La società barbaricina è stata fortemente impegnata da una cultura di tipo dionisiaco, intendendo per tale tutte le valorizzazioni comportamentali legate al culto di Dioniso. La natura di questo dio era tradizionalmente crudele e sanguinaria nella gestione dei rapporti interpersonali. In questo caso la cultura barbaricina, ha recepito, e ancora conserva dentro di sé, movimenti emotivi ed affettivi alla base di alcune manifestazioni comportamentali della cultura dionisiaca, derivanti, dalla valorizzazione dell'omicidio rituale e sacrificatorio delle vittime, dalla valorizzazione dei complessi riti orgiastici con il culto del sangue umano e le manifestazioni aggressivo-guerriere delle cerimonie pubbliche e iniziatiche, nel corso delle quali era sbranata la carne cruda di animali vivi. Un esempio di culto dionisiaco ancora vivo e presente è sottolineato dalle maschere che accompagnano i riti di festa pubblica che accompagnano i riti di festa pubblica nel periodo carnevalesco barbaricino, che <<ha continuato a mantenere l'aspetto tragico da cui traeva origine ripetendo anno dopo anno con società, come in un rito, la commemorazione di Dioniso che ogni anno nasceva a primavera come la vegetazione>>. Il rito, inizialmente in onore di Dioniso, avveniva attraverso la passione e la morte di una vittima destinata a rappresentare la morte e la passione del dio stesso.
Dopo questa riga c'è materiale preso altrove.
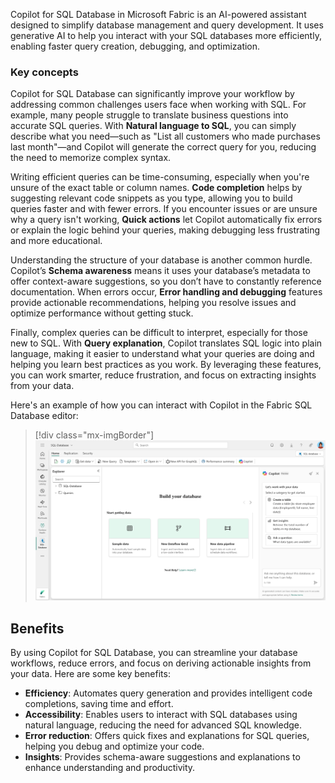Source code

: Copilot for SQL Database in Microsoft Fabric is an AI-powered assistant designed to simplify database management and query development. It uses generative AI to help you interact with your SQL databases more efficiently, enabling faster query creation, debugging, and optimization.

### Key concepts

Copilot for SQL Database can significantly improve your workflow by addressing common challenges users face when working with SQL. For example, many people struggle to translate business questions into accurate SQL queries. With **Natural language to SQL**, you can simply describe what you need—such as "List all customers who made purchases last month"—and Copilot will generate the correct query for you, reducing the need to memorize complex syntax.

Writing efficient queries can be time-consuming, especially when you're unsure of the exact table or column names. **Code completion** helps by suggesting relevant code snippets as you type, allowing you to build queries faster and with fewer errors. If you encounter issues or are unsure why a query isn't working, **Quick actions** let Copilot automatically fix errors or explain the logic behind your queries, making debugging less frustrating and more educational.

Understanding the structure of your database is another common hurdle. Copilot’s **Schema awareness** means it uses your database’s metadata to offer context-aware suggestions, so you don’t have to constantly reference documentation. When errors occur, **Error handling and debugging** features provide actionable recommendations, helping you resolve issues and optimize performance without getting stuck.

Finally, complex queries can be difficult to interpret, especially for those new to SQL. With **Query explanation**, Copilot translates SQL logic into plain language, making it easier to understand what your queries are doing and helping you learn best practices as you work. By leveraging these features, you can work smarter, reduce frustration, and focus on extracting insights from your data.

Here's an example of how you can interact with Copilot in the Fabric SQL Database editor:

> [!div class="mx-imgBorder"]
> [![Screenshot of copilot in SQL Database.](../media/copilot-sql-database.png)](../media/copilot-sql-database.png#lightbox)

## Benefits

By using Copilot for SQL Database, you can streamline your database workflows, reduce errors, and focus on deriving actionable insights from your data. Here are some key benefits:

- **Efficiency**: Automates query generation and provides intelligent code completions, saving time and effort.  
- **Accessibility**: Enables users to interact with SQL databases using natural language, reducing the need for advanced SQL knowledge.  
- **Error reduction**: Offers quick fixes and explanations for SQL queries, helping you debug and optimize your code.  
- **Insights**: Provides schema-aware suggestions and explanations to enhance understanding and productivity.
Attualmente, dopo che i Romani proibirono sacrifici umani, il rito è stato simbolizzato. 
Questi riti, presentano la caratteristica di essere rappresentati in Barbagia con una modalità ancora selvaggia e cruenta. Ogni paese ha conservato qualcosa di questa raffigurazione che non ha nulla di gioioso, quello che prevale è l'aspetto tragico del rito. Cupo a mamoiada, selvaggio a Ottana, cruento a Lula, agreste a Ortelli. Il carnevale barbaricino, come ripetizione pur banalizzata e ritualizzata di un rito dionisiaco omicidiario, ha continuato a ripetere, in una fissità millenaria attraverso le <<mascheras bruttas>> (le maschere sporche), questi antichi riti orgiastici.